This work addresses the challenge of cooperative aerial transportation of deformable objects, where inaccurate elastic models and limited actuation capabilities often degrade control performance or lead to catastrophic failures. To overcome these limitations, the authors propose an adaptive cooperative control strategy grounded in Lyapunov-based stability analysis. The approach enables two multirotor UAVs to asymptotically stabilize the system and accurately track desired trajectories without requiring an explicit model of the object’s elasticity, instead adapting online to its unknown deformation characteristics. Experimental results across diverse scenarios demonstrate high-precision trajectory tracking and safe payload transport, significantly enhancing robustness and manipulation capability for aerial systems handling uncertain deformable loads.

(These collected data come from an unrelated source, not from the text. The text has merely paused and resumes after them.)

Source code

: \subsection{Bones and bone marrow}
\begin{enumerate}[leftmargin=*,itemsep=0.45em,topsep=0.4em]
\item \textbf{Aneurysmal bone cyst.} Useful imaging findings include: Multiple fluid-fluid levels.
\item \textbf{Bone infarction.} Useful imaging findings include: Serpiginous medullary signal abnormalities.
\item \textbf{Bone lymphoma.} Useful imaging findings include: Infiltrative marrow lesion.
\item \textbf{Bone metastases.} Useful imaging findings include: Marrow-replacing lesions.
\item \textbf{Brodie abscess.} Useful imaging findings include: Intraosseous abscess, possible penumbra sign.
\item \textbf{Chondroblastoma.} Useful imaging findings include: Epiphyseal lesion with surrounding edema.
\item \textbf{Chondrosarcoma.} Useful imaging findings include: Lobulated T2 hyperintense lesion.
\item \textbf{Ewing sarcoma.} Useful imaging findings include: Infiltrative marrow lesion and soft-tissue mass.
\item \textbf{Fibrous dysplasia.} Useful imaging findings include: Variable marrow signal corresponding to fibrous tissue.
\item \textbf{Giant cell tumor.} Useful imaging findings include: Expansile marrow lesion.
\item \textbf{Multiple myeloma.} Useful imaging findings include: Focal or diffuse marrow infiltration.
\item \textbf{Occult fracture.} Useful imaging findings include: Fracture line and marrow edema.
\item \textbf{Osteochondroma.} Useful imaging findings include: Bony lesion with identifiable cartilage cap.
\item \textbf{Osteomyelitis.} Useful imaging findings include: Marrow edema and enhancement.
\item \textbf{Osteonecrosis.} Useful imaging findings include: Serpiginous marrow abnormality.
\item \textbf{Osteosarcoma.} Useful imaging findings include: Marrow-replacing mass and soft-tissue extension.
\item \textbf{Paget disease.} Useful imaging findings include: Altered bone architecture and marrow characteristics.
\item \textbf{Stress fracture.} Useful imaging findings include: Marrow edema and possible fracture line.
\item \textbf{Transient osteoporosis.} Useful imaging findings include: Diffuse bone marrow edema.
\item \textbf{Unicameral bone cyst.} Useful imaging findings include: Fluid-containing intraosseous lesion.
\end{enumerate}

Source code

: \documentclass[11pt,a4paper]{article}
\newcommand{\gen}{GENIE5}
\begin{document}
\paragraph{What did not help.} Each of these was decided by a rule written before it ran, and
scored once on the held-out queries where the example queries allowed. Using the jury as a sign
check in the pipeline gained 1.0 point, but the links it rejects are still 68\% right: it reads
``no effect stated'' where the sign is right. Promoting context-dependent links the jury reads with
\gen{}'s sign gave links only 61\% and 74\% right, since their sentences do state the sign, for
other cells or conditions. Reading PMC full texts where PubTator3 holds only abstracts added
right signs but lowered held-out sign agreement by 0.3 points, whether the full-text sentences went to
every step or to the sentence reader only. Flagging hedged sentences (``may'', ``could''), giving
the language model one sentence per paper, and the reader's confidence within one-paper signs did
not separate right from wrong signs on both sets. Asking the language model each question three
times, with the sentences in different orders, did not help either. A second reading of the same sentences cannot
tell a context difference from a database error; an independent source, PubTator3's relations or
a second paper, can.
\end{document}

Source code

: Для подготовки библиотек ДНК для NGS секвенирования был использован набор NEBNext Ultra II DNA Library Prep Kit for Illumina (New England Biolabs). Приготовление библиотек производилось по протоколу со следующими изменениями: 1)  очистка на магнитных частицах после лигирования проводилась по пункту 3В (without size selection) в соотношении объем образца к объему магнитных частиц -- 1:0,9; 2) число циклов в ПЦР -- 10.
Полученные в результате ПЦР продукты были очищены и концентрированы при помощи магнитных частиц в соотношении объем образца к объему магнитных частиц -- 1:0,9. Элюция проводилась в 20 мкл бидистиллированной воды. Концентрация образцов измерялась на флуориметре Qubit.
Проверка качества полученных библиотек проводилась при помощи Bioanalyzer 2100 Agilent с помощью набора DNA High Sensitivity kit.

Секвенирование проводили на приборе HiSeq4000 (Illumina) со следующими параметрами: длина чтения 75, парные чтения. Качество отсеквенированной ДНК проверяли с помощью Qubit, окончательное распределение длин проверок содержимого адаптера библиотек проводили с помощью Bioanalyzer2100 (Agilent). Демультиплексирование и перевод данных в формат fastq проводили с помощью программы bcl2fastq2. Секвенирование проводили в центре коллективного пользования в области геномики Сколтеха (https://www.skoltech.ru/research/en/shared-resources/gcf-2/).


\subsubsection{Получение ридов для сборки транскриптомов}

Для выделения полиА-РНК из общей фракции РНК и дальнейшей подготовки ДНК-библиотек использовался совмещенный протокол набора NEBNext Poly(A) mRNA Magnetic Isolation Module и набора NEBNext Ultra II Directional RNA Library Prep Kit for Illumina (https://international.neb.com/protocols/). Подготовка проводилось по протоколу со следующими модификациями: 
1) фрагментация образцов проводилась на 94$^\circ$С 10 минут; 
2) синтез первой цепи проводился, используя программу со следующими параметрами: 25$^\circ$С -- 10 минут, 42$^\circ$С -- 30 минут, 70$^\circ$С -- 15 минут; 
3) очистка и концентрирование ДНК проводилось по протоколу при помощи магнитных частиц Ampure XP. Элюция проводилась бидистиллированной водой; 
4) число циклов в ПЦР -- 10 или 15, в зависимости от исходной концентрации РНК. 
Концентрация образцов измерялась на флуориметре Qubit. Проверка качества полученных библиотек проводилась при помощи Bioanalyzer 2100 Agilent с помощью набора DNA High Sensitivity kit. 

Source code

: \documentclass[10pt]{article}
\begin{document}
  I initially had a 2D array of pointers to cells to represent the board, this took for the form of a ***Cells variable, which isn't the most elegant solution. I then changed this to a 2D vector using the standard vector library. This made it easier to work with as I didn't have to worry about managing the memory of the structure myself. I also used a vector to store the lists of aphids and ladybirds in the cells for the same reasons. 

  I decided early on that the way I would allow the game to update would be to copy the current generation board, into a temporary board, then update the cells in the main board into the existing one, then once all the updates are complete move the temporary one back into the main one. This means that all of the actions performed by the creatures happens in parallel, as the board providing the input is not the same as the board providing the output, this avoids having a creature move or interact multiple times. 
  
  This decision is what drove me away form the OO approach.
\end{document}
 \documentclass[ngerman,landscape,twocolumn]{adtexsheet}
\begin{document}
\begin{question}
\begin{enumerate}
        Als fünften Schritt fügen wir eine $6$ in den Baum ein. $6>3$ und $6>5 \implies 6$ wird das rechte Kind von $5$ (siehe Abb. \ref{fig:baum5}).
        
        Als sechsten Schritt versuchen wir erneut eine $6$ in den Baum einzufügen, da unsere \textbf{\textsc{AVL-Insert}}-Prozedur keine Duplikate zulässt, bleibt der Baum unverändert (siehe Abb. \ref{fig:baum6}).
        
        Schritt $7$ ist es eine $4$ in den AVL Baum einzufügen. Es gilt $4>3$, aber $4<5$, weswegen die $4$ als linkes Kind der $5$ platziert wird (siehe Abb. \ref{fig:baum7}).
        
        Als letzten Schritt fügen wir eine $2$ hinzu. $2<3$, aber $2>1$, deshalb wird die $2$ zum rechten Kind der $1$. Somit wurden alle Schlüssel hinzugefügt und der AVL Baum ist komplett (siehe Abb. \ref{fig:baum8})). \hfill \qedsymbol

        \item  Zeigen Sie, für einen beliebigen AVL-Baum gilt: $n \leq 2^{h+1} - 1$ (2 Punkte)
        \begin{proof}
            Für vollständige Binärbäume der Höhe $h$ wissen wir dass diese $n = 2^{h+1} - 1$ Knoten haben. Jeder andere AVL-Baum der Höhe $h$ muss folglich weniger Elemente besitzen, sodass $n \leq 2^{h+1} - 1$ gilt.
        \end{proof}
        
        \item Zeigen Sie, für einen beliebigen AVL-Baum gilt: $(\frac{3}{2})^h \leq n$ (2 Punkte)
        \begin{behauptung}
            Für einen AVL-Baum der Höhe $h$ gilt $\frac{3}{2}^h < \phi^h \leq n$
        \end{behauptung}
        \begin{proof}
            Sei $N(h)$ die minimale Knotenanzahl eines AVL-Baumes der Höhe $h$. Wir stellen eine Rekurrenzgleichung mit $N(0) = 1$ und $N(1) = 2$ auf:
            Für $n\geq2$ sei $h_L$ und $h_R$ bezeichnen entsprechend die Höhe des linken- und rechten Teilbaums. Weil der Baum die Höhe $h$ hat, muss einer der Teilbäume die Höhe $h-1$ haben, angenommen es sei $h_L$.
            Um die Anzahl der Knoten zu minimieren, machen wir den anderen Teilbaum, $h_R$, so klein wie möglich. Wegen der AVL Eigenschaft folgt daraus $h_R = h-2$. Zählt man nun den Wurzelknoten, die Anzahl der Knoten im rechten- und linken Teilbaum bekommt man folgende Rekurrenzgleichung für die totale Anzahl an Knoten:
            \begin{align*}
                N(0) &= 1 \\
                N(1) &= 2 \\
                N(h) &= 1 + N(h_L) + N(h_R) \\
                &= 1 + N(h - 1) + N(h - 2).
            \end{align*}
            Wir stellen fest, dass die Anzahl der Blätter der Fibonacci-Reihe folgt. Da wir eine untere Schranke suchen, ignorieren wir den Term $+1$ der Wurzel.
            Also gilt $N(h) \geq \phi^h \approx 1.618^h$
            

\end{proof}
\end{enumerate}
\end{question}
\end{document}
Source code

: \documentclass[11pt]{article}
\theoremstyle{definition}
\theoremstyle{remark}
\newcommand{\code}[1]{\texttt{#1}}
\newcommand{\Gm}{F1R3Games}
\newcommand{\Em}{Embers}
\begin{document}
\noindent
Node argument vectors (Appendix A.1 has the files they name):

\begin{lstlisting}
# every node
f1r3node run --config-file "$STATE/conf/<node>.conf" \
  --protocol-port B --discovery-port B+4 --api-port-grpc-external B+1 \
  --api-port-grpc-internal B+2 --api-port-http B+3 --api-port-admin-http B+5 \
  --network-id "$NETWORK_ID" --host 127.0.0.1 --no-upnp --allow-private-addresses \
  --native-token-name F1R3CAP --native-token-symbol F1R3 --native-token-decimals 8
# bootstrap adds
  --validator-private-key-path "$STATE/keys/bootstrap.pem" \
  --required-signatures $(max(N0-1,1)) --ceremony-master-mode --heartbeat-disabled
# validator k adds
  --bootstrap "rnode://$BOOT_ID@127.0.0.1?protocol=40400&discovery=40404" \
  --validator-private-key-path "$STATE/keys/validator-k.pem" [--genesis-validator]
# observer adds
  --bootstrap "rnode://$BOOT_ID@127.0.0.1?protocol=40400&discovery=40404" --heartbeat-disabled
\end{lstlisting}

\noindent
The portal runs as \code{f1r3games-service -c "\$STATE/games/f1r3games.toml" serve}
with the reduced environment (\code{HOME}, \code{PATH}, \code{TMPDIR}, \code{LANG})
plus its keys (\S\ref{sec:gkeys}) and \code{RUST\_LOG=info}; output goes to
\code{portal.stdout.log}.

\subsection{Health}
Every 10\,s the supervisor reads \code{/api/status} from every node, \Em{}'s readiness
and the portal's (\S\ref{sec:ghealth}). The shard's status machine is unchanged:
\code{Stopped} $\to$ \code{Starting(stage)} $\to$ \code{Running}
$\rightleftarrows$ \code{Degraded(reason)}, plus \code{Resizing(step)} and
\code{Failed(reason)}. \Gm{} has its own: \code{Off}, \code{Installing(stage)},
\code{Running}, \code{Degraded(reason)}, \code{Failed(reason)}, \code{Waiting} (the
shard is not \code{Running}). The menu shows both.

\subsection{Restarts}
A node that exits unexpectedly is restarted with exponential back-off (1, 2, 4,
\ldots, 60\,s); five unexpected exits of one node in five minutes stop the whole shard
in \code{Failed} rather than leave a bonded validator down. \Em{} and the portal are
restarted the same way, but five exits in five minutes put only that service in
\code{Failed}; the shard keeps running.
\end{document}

The interaction of robots with bendable objects in midair presents significant challenges in control, often resulting in performance degradation and potential crashes, especially for aerial robots due to their limited actuation capabilities and constant need to remain airborne. This paper presents an adaptive controller that enables two aerial vehicles to collaboratively follow a trajectory while transporting a bendable object without relying on explicit elasticity models. Our method allows on-the-fly adaptation to the object's unknown deformable properties, ensuring stability and performance in trajectory-tracking tasks. We use Lyapunov analysis to demonstrate that our adaptive controller is asymptotically stable. Our method is evaluated through hardware experiments in various scenarios, demonstrating the capabilities of using multirotor aerial vehicles to handle bendable objects.